Exercise aim: In the entries that follow, find each line with the word "khắc" and copy it.

(Extracted information)

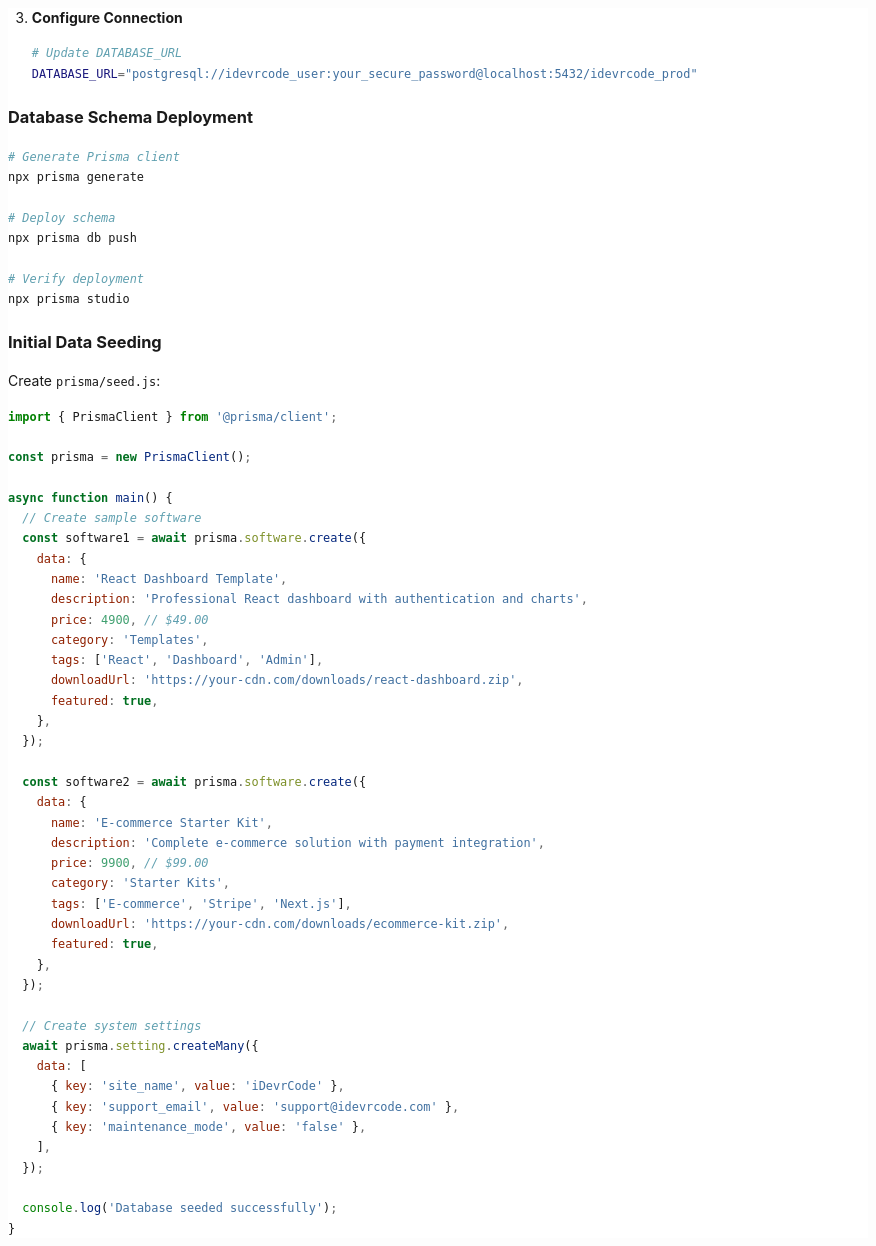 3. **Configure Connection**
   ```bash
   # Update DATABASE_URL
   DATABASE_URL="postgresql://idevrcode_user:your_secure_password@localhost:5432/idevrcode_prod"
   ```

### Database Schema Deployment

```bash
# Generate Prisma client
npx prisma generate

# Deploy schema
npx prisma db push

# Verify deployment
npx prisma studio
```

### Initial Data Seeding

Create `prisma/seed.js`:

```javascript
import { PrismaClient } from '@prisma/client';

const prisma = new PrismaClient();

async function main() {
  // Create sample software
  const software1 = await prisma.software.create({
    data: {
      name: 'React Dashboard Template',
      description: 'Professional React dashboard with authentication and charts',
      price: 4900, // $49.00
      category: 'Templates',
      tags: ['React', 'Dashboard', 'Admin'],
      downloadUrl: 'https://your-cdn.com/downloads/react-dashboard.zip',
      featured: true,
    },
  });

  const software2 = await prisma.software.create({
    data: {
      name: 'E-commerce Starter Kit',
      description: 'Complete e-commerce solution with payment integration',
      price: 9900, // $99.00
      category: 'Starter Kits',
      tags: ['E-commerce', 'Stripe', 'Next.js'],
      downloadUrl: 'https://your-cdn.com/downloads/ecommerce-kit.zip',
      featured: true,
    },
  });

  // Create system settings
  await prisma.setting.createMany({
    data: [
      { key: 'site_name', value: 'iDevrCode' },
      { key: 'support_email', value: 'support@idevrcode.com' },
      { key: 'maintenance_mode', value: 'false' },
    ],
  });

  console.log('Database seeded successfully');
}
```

(End Extracted information)
(Extracted information)

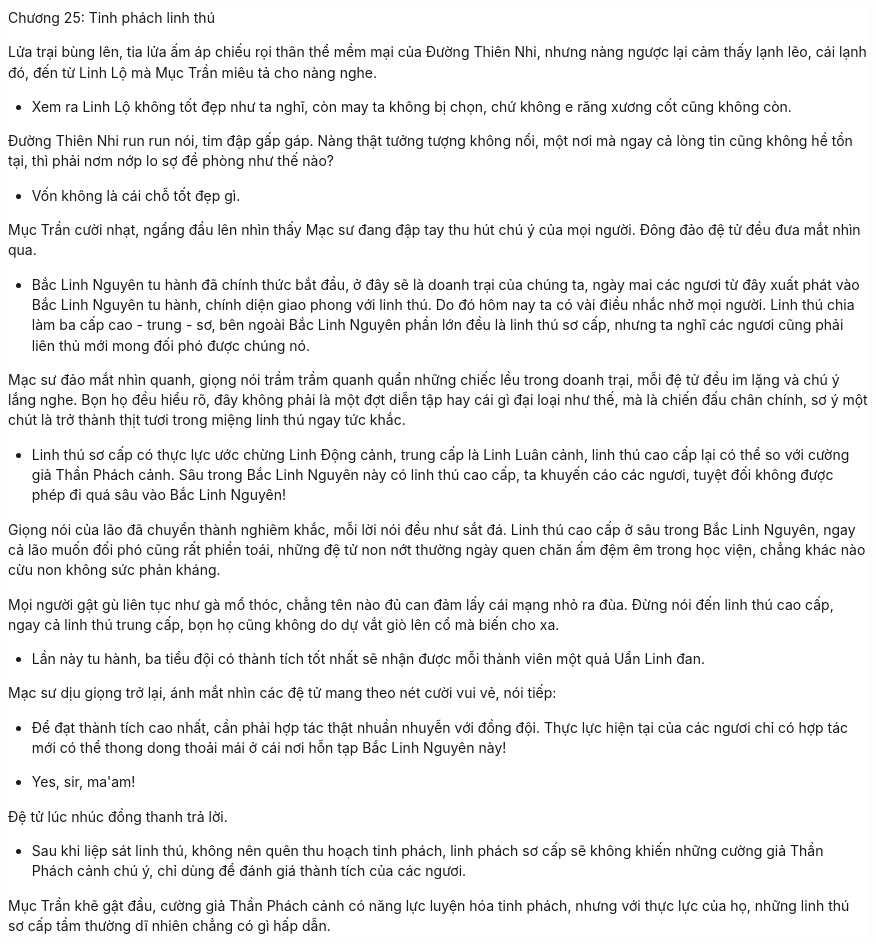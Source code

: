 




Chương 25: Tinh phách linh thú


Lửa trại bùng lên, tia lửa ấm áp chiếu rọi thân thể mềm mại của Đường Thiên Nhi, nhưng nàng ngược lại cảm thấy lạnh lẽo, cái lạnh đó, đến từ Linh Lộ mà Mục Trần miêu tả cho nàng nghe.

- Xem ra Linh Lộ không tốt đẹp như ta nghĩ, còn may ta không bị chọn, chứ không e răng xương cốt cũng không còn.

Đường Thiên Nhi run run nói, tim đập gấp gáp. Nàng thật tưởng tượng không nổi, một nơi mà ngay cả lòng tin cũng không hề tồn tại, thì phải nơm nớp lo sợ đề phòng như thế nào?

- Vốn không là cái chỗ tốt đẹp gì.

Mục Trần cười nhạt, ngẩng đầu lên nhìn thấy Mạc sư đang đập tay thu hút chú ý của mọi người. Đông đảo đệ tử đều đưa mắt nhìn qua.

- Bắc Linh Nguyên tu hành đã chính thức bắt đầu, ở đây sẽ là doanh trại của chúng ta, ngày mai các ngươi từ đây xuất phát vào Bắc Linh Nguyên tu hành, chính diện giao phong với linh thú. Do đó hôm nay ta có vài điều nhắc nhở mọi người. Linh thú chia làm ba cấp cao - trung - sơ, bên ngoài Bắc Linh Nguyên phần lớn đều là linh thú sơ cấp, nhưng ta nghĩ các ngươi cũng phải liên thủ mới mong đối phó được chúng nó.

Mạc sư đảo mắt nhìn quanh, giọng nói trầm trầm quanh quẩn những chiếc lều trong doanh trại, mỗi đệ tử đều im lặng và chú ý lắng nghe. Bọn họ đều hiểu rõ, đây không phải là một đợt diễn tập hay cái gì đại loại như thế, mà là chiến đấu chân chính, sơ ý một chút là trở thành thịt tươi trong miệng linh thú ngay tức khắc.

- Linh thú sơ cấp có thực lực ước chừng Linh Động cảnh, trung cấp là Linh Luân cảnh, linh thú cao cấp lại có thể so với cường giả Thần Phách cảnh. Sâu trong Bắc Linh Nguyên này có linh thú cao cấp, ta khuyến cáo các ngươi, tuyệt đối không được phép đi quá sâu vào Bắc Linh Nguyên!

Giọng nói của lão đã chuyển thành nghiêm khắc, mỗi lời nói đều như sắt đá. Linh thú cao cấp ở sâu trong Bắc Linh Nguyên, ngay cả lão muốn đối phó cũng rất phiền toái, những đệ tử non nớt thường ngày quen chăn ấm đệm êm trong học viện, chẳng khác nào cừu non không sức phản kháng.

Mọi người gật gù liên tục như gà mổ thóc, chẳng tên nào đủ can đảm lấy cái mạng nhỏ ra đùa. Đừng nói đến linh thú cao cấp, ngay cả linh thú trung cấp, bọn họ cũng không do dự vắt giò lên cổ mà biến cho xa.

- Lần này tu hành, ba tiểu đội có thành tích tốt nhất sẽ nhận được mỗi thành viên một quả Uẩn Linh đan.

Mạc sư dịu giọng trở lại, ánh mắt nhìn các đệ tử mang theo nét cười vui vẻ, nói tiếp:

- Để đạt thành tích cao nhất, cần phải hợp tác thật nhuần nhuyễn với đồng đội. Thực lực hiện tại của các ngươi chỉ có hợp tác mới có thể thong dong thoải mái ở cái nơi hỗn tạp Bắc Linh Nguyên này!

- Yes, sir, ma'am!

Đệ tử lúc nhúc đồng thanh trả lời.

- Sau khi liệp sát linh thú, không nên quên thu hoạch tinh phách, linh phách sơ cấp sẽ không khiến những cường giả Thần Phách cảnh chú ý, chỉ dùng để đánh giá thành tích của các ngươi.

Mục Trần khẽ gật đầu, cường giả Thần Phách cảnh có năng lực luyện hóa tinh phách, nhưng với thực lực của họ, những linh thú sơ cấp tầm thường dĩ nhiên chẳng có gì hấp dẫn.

(End Extracted information)

Answer box:
Mạc sư đảo mắt nhìn quanh, giọng nói trầm trầm quanh quẩn những chiếc lều trong doanh trại, mỗi đệ tử đều im lặng và chú ý lắng nghe. Bọn họ đều hiểu rõ, đây không phải là một đợt diễn tập hay cái gì đại loại như thế, mà là chiến đấu chân chính, sơ ý một chút là trở thành thịt tươi trong miệng linh thú ngay tức khắc.
Giọng nói của lão đã chuyển thành nghiêm khắc, mỗi lời nói đều như sắt đá. Linh thú cao cấp ở sâu trong Bắc Linh Nguyên, ngay cả lão muốn đối phó cũng rất phiền toái, những đệ tử non nớt thường ngày quen chăn ấm đệm êm trong học viện, chẳng khác nào cừu non không sức phản kháng.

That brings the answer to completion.